• [Assignment] Please give every record below again exactly, and keep the pictures out.

• [Exercise data]

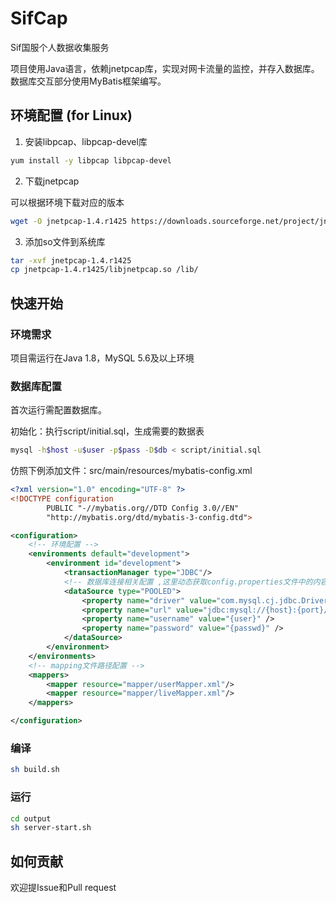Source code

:# SifCap

Sif国服个人数据收集服务

项目使用Java语言，依赖jnetpcap库，实现对网卡流量的监控，并存入数据库。数据库交互部分使用MyBatis框架编写。

## 环境配置 (for Linux)

1. 安装libpcap、libpcap-devel库

``` bash
yum install -y libpcap libpcap-devel
```

2. 下载jnetpcap

可以根据环境下载对应的版本

``` bash
wget -O jnetpcap-1.4.r1425 https://downloads.sourceforge.net/project/jnetpcap/jnetpcap/Latest/jnetpcap-1.4.r1425-1.linux64.x86_64.tgz
```

3. 添加so文件到系统库

``` bash
tar -xvf jnetpcap-1.4.r1425
cp jnetpcap-1.4.r1425/libjnetpcap.so /lib/
```

## 快速开始

### 环境需求

项目需运行在Java 1.8，MySQL 5.6及以上环境

### 数据库配置

首次运行需配置数据库。

初始化：执行script/initial.sql，生成需要的数据表

``` bash
mysql -h$host -u$user -p$pass -D$db < script/initial.sql
```

仿照下例添加文件：src/main/resources/mybatis-config.xml

``` xml
<?xml version="1.0" encoding="UTF-8" ?>
<!DOCTYPE configuration
        PUBLIC "-//mybatis.org//DTD Config 3.0//EN"
        "http://mybatis.org/dtd/mybatis-3-config.dtd">

<configuration>
    <!-- 环境配置 -->
    <environments default="development">
        <environment id="development">
            <transactionManager type="JDBC"/>
            <!-- 数据库连接相关配置 ,这里动态获取config.properties文件中的内容-->
            <dataSource type="POOLED">
                <property name="driver" value="com.mysql.cj.jdbc.Driver" />
                <property name="url" value="jdbc:mysql://{host}:{port}/{db}" />
                <property name="username" value="{user}" />
                <property name="password" value="{passwd}" />
            </dataSource>
        </environment>
    </environments>
    <!-- mapping文件路径配置 -->
    <mappers>
        <mapper resource="mapper/userMapper.xml"/>
        <mapper resource="mapper/liveMapper.xml"/>
    </mappers>

</configuration>
```

### 编译

``` bash
sh build.sh
```

### 运行

``` bash
cd output
sh server-start.sh
```

## 如何贡献

欢迎提Issue和Pull request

• [Task response]
Source code

:# SifCap

Sif国服个人数据收集服务

项目使用Java语言，依赖jnetpcap库，实现对网卡流量的监控，并存入数据库。数据库交互部分使用MyBatis框架编写。

## 环境配置 (for Linux)

1. 安装libpcap、libpcap-devel库

``` bash
yum install -y libpcap libpcap-devel
```

2. 下载jnetpcap

可以根据环境下载对应的版本

``` bash
wget -O jnetpcap-1.4.r1425 https://downloads.sourceforge.net/project/jnetpcap/jnetpcap/Latest/jnetpcap-1.4.r1425-1.linux64.x86_64.tgz
```

3. 添加so文件到系统库

``` bash
tar -xvf jnetpcap-1.4.r1425
cp jnetpcap-1.4.r1425/libjnetpcap.so /lib/
```

## 快速开始

### 环境需求

项目需运行在Java 1.8，MySQL 5.6及以上环境

### 数据库配置

首次运行需配置数据库。

初始化：执行script/initial.sql，生成需要的数据表

``` bash
mysql -h$host -u$user -p$pass -D$db < script/initial.sql
```

仿照下例添加文件：src/main/resources/mybatis-config.xml

``` xml
<?xml version="1.0" encoding="UTF-8" ?>
<!DOCTYPE configuration
        PUBLIC "-//mybatis.org//DTD Config 3.0//EN"
        "http://mybatis.org/dtd/mybatis-3-config.dtd">

<configuration>
    <!-- 环境配置 -->
    <environments default="development">
        <environment id="development">
            <transactionManager type="JDBC"/>
            <!-- 数据库连接相关配置 ,这里动态获取config.properties文件中的内容-->
            <dataSource type="POOLED">
                <property name="driver" value="com.mysql.cj.jdbc.Driver" />
                <property name="url" value="jdbc:mysql://{host}:{port}/{db}" />
                <property name="username" value="{user}" />
                <property name="password" value="{passwd}" />
            </dataSource>
        </environment>
    </environments>
    <!-- mapping文件路径配置 -->
    <mappers>
        <mapper resource="mapper/userMapper.xml"/>
        <mapper resource="mapper/liveMapper.xml"/>
    </mappers>

</configuration>
```

### 编译

``` bash
sh build.sh
```

### 运行

``` bash
cd output
sh server-start.sh
```

## 如何贡献

欢迎提Issue和Pull request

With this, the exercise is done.